Glaciologists, who have been tracking the rift since it first appeared on the Larsen C ice shelf in 2014, are now scrambling to answer that very question. So-called iceberg calving is a natural geophysical process along the Antarctica’s frosty fringes; think of it as the planetary equivalent of your fingernails growing too long and breaking off. But this is one of the largest such events on record, with the potential to dramatically reshape the entire peninsula.
Moreover, while there’s little direct evidence linking the Larsen C ice shelf breakup to climate change, scientists worry that the processes playing out here could be but a taste of what’s to come for West Antarctica, as rising air and sea temperatures cause this vast, icy mantle to weaken from above and below.
“What we’re worried about is what we’re seeing here is going to happen everywhere else,” Thomas Wagner, director of NASA’s polar science program told Gizmodo. “[Larsen C] is a natural laboratory for understanding how ice shelves break.”
Over 100 miles long, up to two miles wide, and lengthening at a rate of five football fields per day, the rift in the Larsen C ice shelf has been in and out of the spotlight since it first emerged on the eastern flank of the Antarctic Peninsula in 2014. Since punching its way through a section of softer, more ductile ice, the rift has followed a predictable pattern—periods of quietude, punctuated by sudden growth spurts—that experts say is typical of ice shelf calving. But over the last two months, things have accelerated “quite a lot,” according to Martin O’Leary, a glaciologist with the UK-based Project MIDAS, which is monitoring the rift via satellites. “Now we’re paying attention to every satellite image that comes through to see if it jumps again,” he told Gizmodo.
Having grown an impressive 17 miles (27 km) since December, the Larsen C rift has about 12 miles (20 km) to go before it reaches the other end of the shelf, snaps off, and spits out an iceberg nearly seven times the size of New York City.
This could happen any day. “It could go tomorrow, it could go in a year’s time,” O’Leary said, adding that the ice “has to leave eventually.” That’s because additional ice is constantly pushing seaward from the peninsula’s interior, exerting a powerful shear force on the ever-weakening shelf.
The good news is, we don’t have to worry about Larsen C’s breakup contributing to sea level rise. Ice shelves are, by definition, already sitting on top of water. “It’s already made its sea level rise contribution,” O’Leary said.

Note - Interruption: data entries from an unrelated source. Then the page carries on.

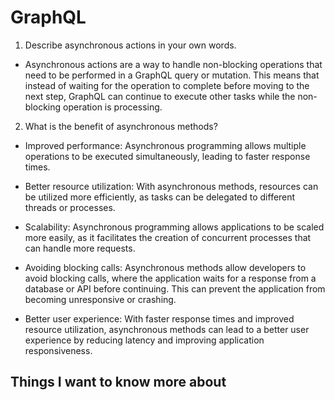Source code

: # GraphQL

1. Describe asynchronous actions in your own words.
- Asynchronous actions are a way to handle non-blocking operations that need to be performed in a GraphQL query or mutation. This means that instead of waiting for the operation to complete before moving to the next step, GraphQL can continue to execute other tasks while the non-blocking operation is processing.

2. What is the benefit of asynchronous methods?
  - Improved performance: Asynchronous programming  allows multiple operations to be executed simultaneously, leading to faster response times.

  - Better resource utilization: With asynchronous methods, resources can be utilized more efficiently, as tasks can be delegated to different threads or processes.

  - Scalability: Asynchronous programming allows applications to be scaled more easily, as it facilitates the creation of concurrent processes that can handle more requests.

  - Avoiding blocking calls: Asynchronous methods allow developers to avoid blocking calls, where the application waits for a response from a database or API before continuing. This can prevent the application from becoming unresponsive or crashing.

  - Better user experience: With faster response times and improved resource utilization, asynchronous methods can lead to a better user experience by reducing latency and improving application responsiveness.







## Things I want to know more about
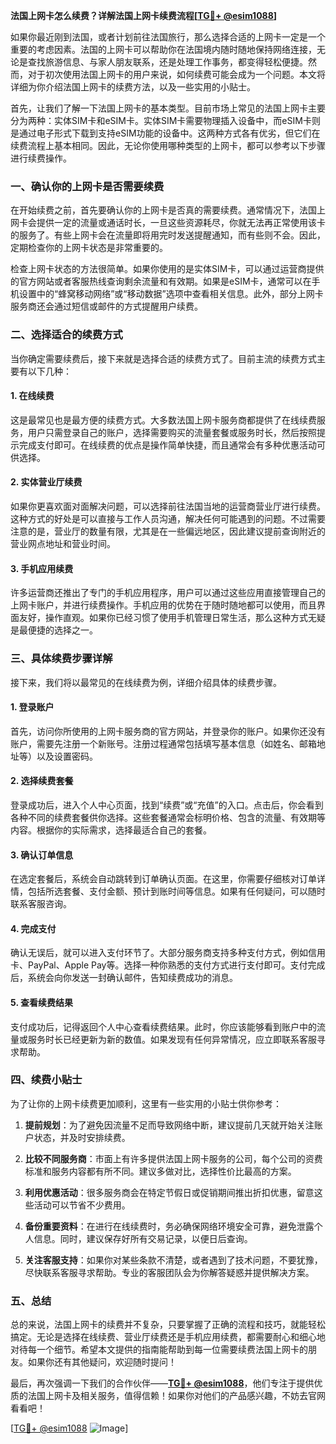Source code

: **法国上网卡怎么续费？详解法国上网卡续费流程[[TG💪+ @esim1088](https://t.me/s/esim1088)]**

如果你最近刚到法国，或者计划前往法国旅行，那么选择合适的上网卡一定是一个重要的考虑因素。法国的上网卡可以帮助你在法国境内随时随地保持网络连接，无论是查找旅游信息、与家人朋友联系，还是处理工作事务，都变得轻松便捷。然而，对于初次使用法国上网卡的用户来说，如何续费可能会成为一个问题。本文将详细为你介绍法国上网卡的续费方法，以及一些实用的小贴士。

首先，让我们了解一下法国上网卡的基本类型。目前市场上常见的法国上网卡主要分为两种：实体SIM卡和eSIM卡。实体SIM卡需要物理插入设备中，而eSIM卡则是通过电子形式下载到支持eSIM功能的设备中。这两种方式各有优劣，但它们在续费流程上基本相同。因此，无论你使用哪种类型的上网卡，都可以参考以下步骤进行续费操作。

### 一、确认你的上网卡是否需要续费

在开始续费之前，首先要确认你的上网卡是否真的需要续费。通常情况下，法国上网卡会提供一定的流量或通话时长，一旦这些资源耗尽，你就无法再正常使用该卡的服务了。有些上网卡会在流量即将用完时发送提醒通知，而有些则不会。因此，定期检查你的上网卡状态是非常重要的。

检查上网卡状态的方法很简单。如果你使用的是实体SIM卡，可以通过运营商提供的官方网站或者客服热线查询剩余流量和有效期。如果是eSIM卡，通常可以在手机设置中的“蜂窝移动网络”或“移动数据”选项中查看相关信息。此外，部分上网卡服务商还会通过短信或邮件的方式提醒用户续费。

### 二、选择适合的续费方式

当你确定需要续费后，接下来就是选择合适的续费方式了。目前主流的续费方式主要有以下几种：

#### 1. 在线续费
这是最常见也是最方便的续费方式。大多数法国上网卡服务商都提供了在线续费服务，用户只需登录自己的账户，选择需要购买的流量套餐或服务时长，然后按照提示完成支付即可。在线续费的优点是操作简单快捷，而且通常会有多种优惠活动可供选择。

#### 2. 实体营业厅续费
如果你更喜欢面对面解决问题，可以选择前往法国当地的运营商营业厅进行续费。这种方式的好处是可以直接与工作人员沟通，解决任何可能遇到的问题。不过需要注意的是，营业厅的数量有限，尤其是在一些偏远地区，因此建议提前查询附近的营业网点地址和营业时间。

#### 3. 手机应用续费
许多运营商还推出了专门的手机应用程序，用户可以通过这些应用直接管理自己的上网卡账户，并进行续费操作。手机应用的优势在于随时随地都可以使用，而且界面友好，操作直观。如果你已经习惯了使用手机管理日常生活，那么这种方式无疑是最便捷的选择之一。

### 三、具体续费步骤详解

接下来，我们将以最常见的在线续费为例，详细介绍具体的续费步骤。

#### 1. 登录账户
首先，访问你所使用的上网卡服务商的官方网站，并登录你的账户。如果你还没有账户，需要先注册一个新账号。注册过程通常包括填写基本信息（如姓名、邮箱地址等）以及设置密码。

#### 2. 选择续费套餐
登录成功后，进入个人中心页面，找到“续费”或“充值”的入口。点击后，你会看到各种不同的续费套餐供你选择。这些套餐通常会标明价格、包含的流量、有效期等内容。根据你的实际需求，选择最适合自己的套餐。

#### 3. 确认订单信息
在选定套餐后，系统会自动跳转到订单确认页面。在这里，你需要仔细核对订单详情，包括所选套餐、支付金额、预计到账时间等信息。如果有任何疑问，可以随时联系客服咨询。

#### 4. 完成支付
确认无误后，就可以进入支付环节了。大部分服务商支持多种支付方式，例如信用卡、PayPal、Apple Pay等。选择一种你熟悉的支付方式进行支付即可。支付完成后，系统会向你发送一封确认邮件，告知续费成功的消息。

#### 5. 查看续费结果
支付成功后，记得返回个人中心查看续费结果。此时，你应该能够看到账户中的流量或服务时长已经更新为新的数值。如果发现有任何异常情况，应立即联系客服寻求帮助。

### 四、续费小贴士

为了让你的上网卡续费更加顺利，这里有一些实用的小贴士供你参考：

1. **提前规划**：为了避免因流量不足而导致网络中断，建议提前几天就开始关注账户状态，并及时安排续费。
   
2. **比较不同服务商**：市面上有许多提供法国上网卡服务的公司，每个公司的资费标准和服务内容都有所不同。建议多做对比，选择性价比最高的方案。

3. **利用优惠活动**：很多服务商会在特定节假日或促销期间推出折扣优惠，留意这些活动可以节省不少费用。

4. **备份重要资料**：在进行在线续费时，务必确保网络环境安全可靠，避免泄露个人信息。同时，建议保存好所有交易记录，以便日后查询。

5. **关注客服支持**：如果你对某些条款不清楚，或者遇到了技术问题，不要犹豫，尽快联系客服寻求帮助。专业的客服团队会为你解答疑惑并提供解决方案。

### 五、总结

总的来说，法国上网卡的续费并不复杂，只要掌握了正确的流程和技巧，就能轻松搞定。无论是选择在线续费、营业厅续费还是手机应用续费，都需要耐心和细心地对待每一个细节。希望本文提供的指南能帮助到每一位需要续费法国上网卡的朋友。如果你还有其他疑问，欢迎随时提问！

最后，再次强调一下我们的合作伙伴——**[TG💪+ @esim1088](https://t.me/s/esim1088)**，他们专注于提供优质的法国上网卡及相关服务，值得信赖！如果你对他们的产品感兴趣，不妨去官网看看吧！

[[TG💪+ @esim1088](https://t.me/s/esim1088) ![Image](https://i.postimg.cc/4NQfJmqS/Snipaste-2025-05-13-00-14-12.png)]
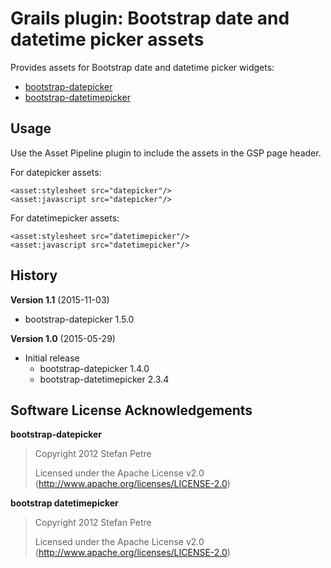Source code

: # Grails plugin: Bootstrap date and datetime picker assets

Provides assets for Bootstrap date and datetime picker widgets:

 * [bootstrap-datepicker](https://github.com/eternicode/bootstrap-datepicker)
 * [bootstrap-datetimepicker](https://github.com/smalot/bootstrap-datetimepicker)

## Usage

Use the Asset Pipeline plugin to include the assets in the GSP page header.

For datepicker assets:

    <asset:stylesheet src="datepicker"/>
    <asset:javascript src="datepicker"/>

For datetimepicker assets:

    <asset:stylesheet src="datetimepicker"/>
    <asset:javascript src="datetimepicker"/>

## History

**Version 1.1** (2015-11-03)
* bootstrap-datepicker 1.5.0

**Version 1.0** (2015-05-29)

* Initial release
  * bootstrap-datepicker 1.4.0
  * bootstrap-datetimepicker 2.3.4

## Software License Acknowledgements

**bootstrap-datepicker**
> Copyright 2012 Stefan Petre
>
> Licensed under the Apache License v2.0 (http://www.apache.org/licenses/LICENSE-2.0)

**bootstrap datetimepicker**
> Copyright 2012 Stefan Petre
>
> Licensed under the Apache License v2.0 (http://www.apache.org/licenses/LICENSE-2.0)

Aside from possibly setting a few penguins adrift, the real concern with Larsen C’s imminent calving is what it’ll mean for the rest of the shelf—and for the ice currently tethered to land on the Antarctic Peninsula, which can still contribute to sea level rise, albeit probably just a few millimeters. Glaciologists often liken ice shelves to corks in a champagne bottle: remove them, and all the stuff they’ve bottled up starts to escape. This may be especially true for the Larsen C ice shelf, which appears to be snapping off at two crucial pinning points where land meets ice.
“We expect this to create a new zone where calving happens more readily, now that we’ve removed these pinning points,” Wagner said. “And when these ice shelves break up, the ice behind surges into the ocean, getting thinner.”
In other words, Larsen C’s soon-to-be iceberg could be the tip of a much larger, proverbial iceberg, of an entire landscape reshaping itself. The changes glaciologists expect around Larsen C jibe with a bigger-picture pattern of ice retreat across the peninsula, including earlier calving events at the neighboring ice shelves Larsen A and B, which scientists have attributed to rising temperatures.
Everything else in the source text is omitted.